What is generative AI?

Published August 7, 2023•9-minute read

Generative AI is a kind of artificial intelligence technology that relies on deep learning models to create new content.

Generative AI applications can produce writing, pictures, code, and more. This is achieved during AI inference, the operational phase of AI, where the model is able to apply learning from training and apply it to real-world situations. Common use cases for generative AI include chatbots, image creation and editing, software code assistance, and scientific research.

People are putting generative AI to use in professional settings to quickly visualize creative ideas and efficiently handle boring and time-consuming tasks. In areas like medical research and product design, generative AI can help professionals do their jobs better and significantly faster. However, generative AI also introduces new risks which users should understand and work to mitigate.

Explore Red Hat AI

If you’ve enjoyed a surprisingly coherent conversation with ChatGPT, or watched Midjourney render a realistic picture from a description you just made up, you know generative AI can feel like magic. What makes this sorcery possible?

Beneath the AI apps you use, deep learning models are recreating patterns they’ve learned from a vast amount of training data. Then they work within human-constructed parameters to make something new based on what they’ve learned.

Deep learning models do not store a copy of their training data, but rather an encoded version of it, with similar data points arranged close together. This representation can then be decoded to construct new, original data with similar characteristics.

Building a custom generative AI app requires a model, as well as adjustments such as human-supervised fine-tuning or a layer of data specific to a use case.

Most of today’s popular generative AI apps respond to user prompts. Describe what you want in natural language and the app returns whatever you asked for—like magic.

Learn how AI can work for the enterprise

Generative AI’s breakthroughs in writing and images have captured news headlines and people’s imaginations. Here are a few of the early use cases for this rapidly advancing technology.

Writing. Even before ChatGPT captured headlines (and began writing its own), generative AI systems were good at mimicking human writing. Language translation tools were among the first use cases for generative AI models. Current generative AI tools can respond to prompts for high-quality content creation on practically any topic. These tools can also adapt their writing to different lengths and various writing styles.

Image generation. Generative AI image tools can synthesize high-quality pictures in response to prompts for countless subjects and styles. Some AI tools, such as Generative Fill in Adobe Photoshop, can add new elements to existing works.

Speech and music generation. Using written text and sample audio of a person’s voice, AI vocal tools can create narration or singing that mimic the sounds of real humans. Other tools can create artificial music from prompts or samples.

Video generation. New services are experimenting with various generative AI techniques to create motion graphics. For example, some are able to match audio to a still image and make a subject’s mouth and facial expression appear to talk.

Code generation and completion. Some generative AI tools can take a written prompt and output computer code on request to assist software developers.

Data augmentation. Generative AI can create a large amount of synthetic data when using real data is impossible or not preferable. For example, synthetic data can be useful if you want to train a model to understand healthcare data without including any personally identifiable information. It can also be used to stretch a small or incomplete data set into a larger set of synthetic data for training or testing purposes.

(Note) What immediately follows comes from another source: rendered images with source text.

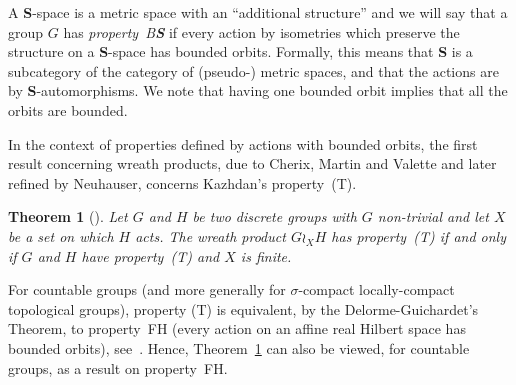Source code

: \documentclass[a4paper]{article}
\newtheorem{thm}[lem]{Theorem}
\theoremstyle{definition}
\newcommand*{\category}[1]{\textbf{#1}}
\newcommand*{\CatS}{\category{S}}
\newcommand*{\BS}{B\textbf{S}}
\newcommand*{\FH}{FH}
\begin{document}
A \CatS-space is a metric space with an ``additional structure'' and we will say that a group $G$ has \emph{property~\BS} if every action by isometries which preserve the structure on a \CatS-space has bounded orbits.
Formally, this means that \CatS{} is a subcategory of the category of (pseudo-) metric spaces, and that the actions are by \CatS-automorphisms.
We note that having one bounded orbit implies that all the orbits are bounded.

In the context of properties defined by actions with bounded orbits, the first result concerning wreath products, due to Cherix, Martin and Valette and later refined by Neuhauser, concerns Kazhdan's property~(T).
%
%
\begin{thm}[\cite{Cherix2004,Neuhauser2005a}] \label{T:Wreath_prop_T}
Let $G$ and $H$ be two discrete groups with $G$ non-trivial and let $X$ be a set on which $H$ acts.
The wreath product $G \wr_X H$ has property~(T) if and only if $G$ and $H$ have property~(T) and $X$ is finite.
\end{thm}
%
%
For countable groups (and more generally for $\sigma$-compact locally-compact topological groups), property (T) is equivalent, by the Delorme-Guichardet's Theorem, to property~\FH{} (every action on an affine real Hilbert space has bounded orbits), see~\cite[Thm. 2.12.4]{Bekka2008}.
Hence, Theorem~\ref{T:Wreath_prop_T} can also be viewed, for countable groups, as a result on property~\FH.
\end{document}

Agentic AI. Agentic AI and generative AI work collaboratively. Agentic AI systems may use gen AI to converse with a user, independently create content as part of a greater goal, or communicate with external tools. In other words, gen AI is a critical part of agentic AI's "cognitive process."

Explore generative AI use cases

Deep learning, which makes generative AI possible, is a machine learning technique for analyzing and interpreting large amounts of data. Also known as deep neural learning or deep neural networking, this process teaches computers to learn through observation, imitating the way humans gain knowledge. Deep learning is a critical concept in applying computers to the problem of understanding human language, or natural language processing (NLP).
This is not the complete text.